WORK ITEM:
Write out the records once more, exactly, and keep any image out.

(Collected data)
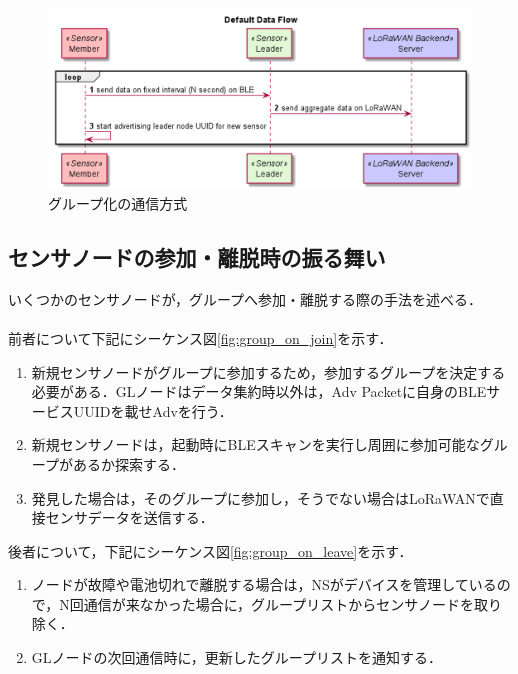 \begin{figure}[]
    \begin{center}
    \includegraphics[width=13cm]{figures/グループ化の通信方式.png}
    \caption{グループ化の通信方式}
    \label{fig:default_data_flow}
    \end{center}
\end{figure}

\subsection{センサノードの参加・離脱時の振る舞い}
いくつかのセンサノードが，グループへ参加・離脱する際の手法を述べる．\\ \\
前者について下記にシーケンス図\ref{fig:group_on_join}を示す．

\begin{enumerate}
    \item 新規センサノードがグループに参加するため，参加するグループを決定する必要がある．GLノードはデータ集約時以外は，Adv Packetに自身のBLEサービスUUIDを載せAdvを行う．
    \item 新規センサノードは，起動時にBLEスキャンを実行し周囲に参加可能なグループがあるか探索する．
    \item 発見した場合は，そのグループに参加し，そうでない場合はLoRaWANで直接センサデータを送信する．
\end{enumerate}

後者について，下記にシーケンス図\ref{fig:group_on_leave}を示す．

\begin{enumerate}
    \item ノードが故障や電池切れで離脱する場合は，NSがデバイスを管理しているので，N回通信が来なかった場合に，グループリストからセンサノードを取り除く．
    \item GLノードの次回通信時に，更新したグループリストを通知する．
\end{enumerate}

ANSWER SECTION:
 \begin{figure}[]
    \begin{center}
    \includegraphics[width=13cm]{figures/グループ化の通信方式.png}
    \caption{グループ化の通信方式}
    \label{fig:default_data_flow}
    \end{center}
\end{figure}

\subsection{センサノードの参加・離脱時の振る舞い}
いくつかのセンサノードが，グループへ参加・離脱する際の手法を述べる．\\ \\
前者について下記にシーケンス図\ref{fig:group_on_join}を示す．

\begin{enumerate}
    \item 新規センサノードがグループに参加するため，参加するグループを決定する必要がある．GLノードはデータ集約時以外は，Adv Packetに自身のBLEサービスUUIDを載せAdvを行う．
    \item 新規センサノードは，起動時にBLEスキャンを実行し周囲に参加可能なグループがあるか探索する．
    \item 発見した場合は，そのグループに参加し，そうでない場合はLoRaWANで直接センサデータを送信する．
\end{enumerate}

後者について，下記にシーケンス図\ref{fig:group_on_leave}を示す．

\begin{enumerate}
    \item ノードが故障や電池切れで離脱する場合は，NSがデバイスを管理しているので，N回通信が来なかった場合に，グループリストからセンサノードを取り除く．
    \item GLノードの次回通信時に，更新したグループリストを通知する．
\end{enumerate}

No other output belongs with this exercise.